JAMES LONG

Immutable Data Structures and JavaScript

October 1, 2015

A little while ago I briefly talked about my latest blog rewrite and promised to go more in-depth on specific things I learned. Today I'm going to talk about immutable data structures in JavaScript, specifically two libraries immutable.js and seamless-immutable. There are other libraries, but the choice is conceptually between truly persistent data structures or copying native JavaScript objects, and comparing these two highlights the tradeoffs, no matter what specific library you choose [1]. I'll also talk a little about transit-js, which is a great way to serialize anything.

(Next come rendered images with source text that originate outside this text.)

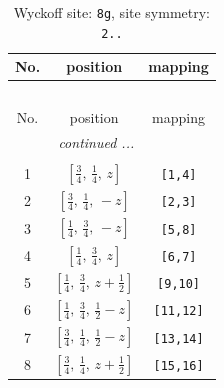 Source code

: \documentclass[fleqn,8pt]{jsarticle}
\begin{document}
\begin{longtable}{ccc}
\caption{Wyckoff site: {\tt 8g}, site symmetry: {\tt 2..}}
 \\
 \hline \hline
No. & position & mapping \\ \hline \endfirsthead

\multicolumn{2}{l}{\tablename\ \thetable{}} \\
 \hline \hline
No. & position & mapping \\ \hline \endhead

 \hline \hline
\multicolumn{2}{r}{\footnotesize\it continued ...} \\ \endfoot

 \hline \hline
\multicolumn{2}{r}{} \\ \endlastfoot

1 & $\left[ \frac{3}{4},\, \frac{1}{4},\, z \right]$ & {\tt [1,4]} \\ \hline
2 & $\left[ \frac{3}{4},\, \frac{1}{4},\, - z \right]$ & {\tt [2,3]} \\ \hline
3 & $\left[ \frac{1}{4},\, \frac{3}{4},\, - z \right]$ & {\tt [5,8]} \\ \hline
4 & $\left[ \frac{1}{4},\, \frac{3}{4},\, z \right]$ & {\tt [6,7]} \\ \hline
5 & $\left[ \frac{1}{4},\, \frac{3}{4},\, z + \frac{1}{2} \right]$ & {\tt [9,10]} \\ \hline
6 & $\left[ \frac{1}{4},\, \frac{3}{4},\, \frac{1}{2} - z \right]$ & {\tt [11,12]} \\ \hline
7 & $\left[ \frac{3}{4},\, \frac{1}{4},\, \frac{1}{2} - z \right]$ & {\tt [13,14]} \\ \hline
8 & $\left[ \frac{3}{4},\, \frac{1}{4},\, z + \frac{1}{2} \right]$ & {\tt [15,16]} \\
\end{longtable}
\renewcommand{\arraystretch}{1.2}
\end{document}
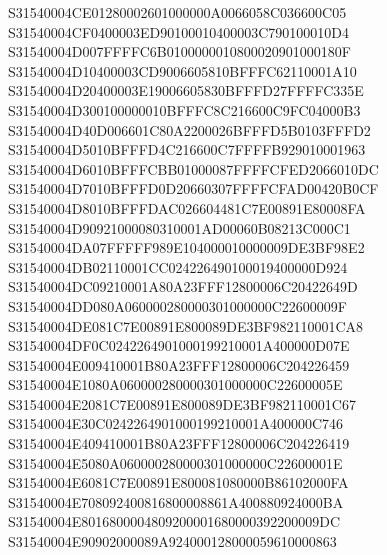 \documentclass[12pt,a4paper]{article}
\begin{document}
\begin{framed}
{S31540004CE01280002601000000A0066058C036600C05\newline
S31540004CF0400003ED90100010400003C790100010D4\newline
S31540004D007FFFFC6B0100000010800020901000180F\newline
S31540004D10400003CD9006605810BFFFC62110001A10\newline
S31540004D20400003E19006605830BFFFD27FFFFC335E\newline
S31540004D300100000010BFFFC8C216600C9FC04000B3\newline
S31540004D40D006601C80A2200026BFFFD5B0103FFFD2\newline
S31540004D5010BFFFD4C216600C7FFFFB929010001963\newline
S31540004D6010BFFFCBB01000087FFFFCFED2066010DC\newline
S31540004D7010BFFFD0D20660307FFFFCFAD00420B0CF\newline
S31540004D8010BFFFDAC026604481C7E00891E80008FA\newline
S31540004D90921000080310001AD00060B08213C000C1\newline
S31540004DA07FFFFF989E104000010000009DE3BF98E2\newline
S31540004DB02110001CC024226490100019400000D924\newline
S31540004DC09210001A80A23FFF12800006C20422649D\newline
S31540004DD080A060000280000301000000C22600009F\newline
S31540004DE081C7E00891E800089DE3BF982110001CA8\newline
S31540004DF0C0242264901000199210001A400000D07E\newline
S31540004E009410001B80A23FFF12800006C204226459\newline
S31540004E1080A060000280000301000000C22600005E\newline
S31540004E2081C7E00891E800089DE3BF982110001C67\newline
S31540004E30C0242264901000199210001A400000C746\newline
S31540004E409410001B80A23FFF12800006C204226419\newline
S31540004E5080A060000280000301000000C22600001E\newline
S31540004E6081C7E00891E800081080000B86102000FA\newline
S31540004E708092400816800008861A400880924000BA\newline
S31540004E8016800004809200001680000392200009DC\newline
S31540004E90902000089A924000128000059610000863\newline
}
\end{framed}
\end{document}
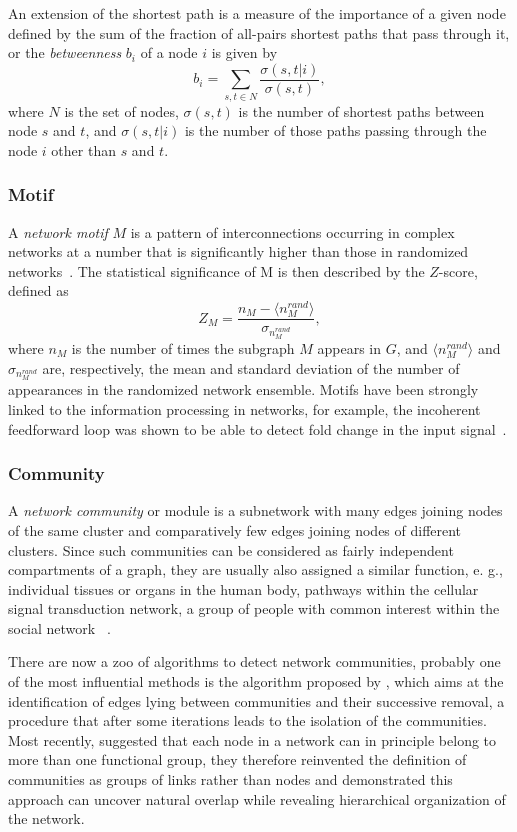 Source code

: An extension of the shortest path is a measure of the importance of a given 
node defined by the sum of the fraction of all-pairs shortest paths that pass 
through it, or the 
\emph{betweenness} $b_i$ of a node $i$ is given by
\begin{equation}
b_i = \sum_{s,t \in N} \frac{\sigma(s,t|i)}{\sigma(s,t)},
\end{equation}
where $N$ is the set of nodes, $\sigma(s,t)$ is the number of shortest paths 
between node $s$ and $t$, and $\sigma(s,t|i)$ is the number of those paths 
passing through the node $i$ other than $s$ and $t$.

\subsubsection{Motif}
A \emph{network motif} $M$ is a pattern of interconnections occurring in complex 
networks at a number that is significantly higher than those in randomized 
networks~\citep{Milo2002,Shen-Orr2002}. The statistical significance of M is 
then described by the $Z$-score, defined as
\begin{equation}
Z_M = \frac{n_M - \langle n_M^{rand} \rangle}{\sigma_{n_M^{rand}}},
\end{equation}
where $n_M$ is the number of times the subgraph $M$ appears in $G$, and 
$\langle n_M^{rand} \rangle$ and $\sigma_{n_M^{rand}}$ are, respectively, 
the mean and 
standard deviation of the number of appearances in the randomized network ensemble.
Motifs have been strongly linked to the information processing in networks, 
for example, the incoherent feedforward loop was shown to be able to detect
fold change in the input signal~\citep{Goentoro2009}.

\subsubsection{Community}
A \emph{network community} or module is a subnetwork with many edges joining
nodes of the same cluster and comparatively few edges joining nodes of 
different clusters. Since such communities can be considered as fairly 
independent compartments of a graph, they are usually also assigned 
a similar function, e. g., individual tissues or organs in the human body,
pathways within the cellular signal transduction network, a group of people
with common interest within the social network~%
\citep{Fortunato2010,Newman2012}.

There are now a zoo of algorithms to detect network communities, probably one
of the most influential methods is the algorithm proposed by \cite{Girvan2002},
which aims at the identification of edges lying between communities and their 
successive removal, a procedure that after some iterations
leads to the isolation of the communities. Most recently, \cite{Ahn2010b} 
suggested that each node in a network can in principle belong to more than 
one functional group, they therefore reinvented the definition of communities 
as groups of links rather than nodes and demonstrated this approach can uncover
natural overlap while revealing hierarchical organization of the network.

Very little of this applies specifically to Redux. I talk about using immutable data structures generally, but provide pointers for using it specifically in Redux. In Redux, you have a single app state object and update it immutably, and there are various ways to achieve this, each with tradeoffs. I explore this below.

One thing to think about with Redux is how you combine reducers to form the single app state atom; the default method that Redux provides (combineReducers) assumes that you are combining multiple values into a single JavaScript object. If you really want to combine them into a single Immutable.js object, for example, you would need to write your own combineReducers that does so. This might be necessary if you need to serialize your app state and you assume that it's entirely made up of Immutable.js objects.

Most of this applies to using immutable objects in JavaScript in general. It's a bit awkward sometimes because you're fighting the default semantics, and it can feel like you're juggling types. However, depending on your app and how you set things up, you can get a lot out of it.

Currently there is a proposal for adding immutable data structures to JavaScript natively, but it's not clear if it will work out yet. It would certainly remove most problems with using them in JavaScript currently.

Immutable.js

Immutable.js comes from Facebook and is one of the most popular implementations of immutable data structures. It's the real deal; it implements fully persistent data structures from scratch using advanced things like tries to implement structural sharing. All updates return new values, but internally structures are shared to drastically reduce memory usage (and GC thrashing). This means that if you append to a vector with 1000 elements, it does not actually create a new vector 1001-elements long. Most likely, internally only a few small objects are allocated.

The advancements of structural sharing data structures, greatly helped with the groundbreaking work by Okasaki, has all but shattered the myth that immutable values are too slow for Real Apps. In fact, it's surprising how many apps can be made faster with them. Apps which read and copy data structures heavily (to avoid being mutated from someone else) will easily benefit from immutable data structures (simply copying a large array once will diminish your performance wins from mutability).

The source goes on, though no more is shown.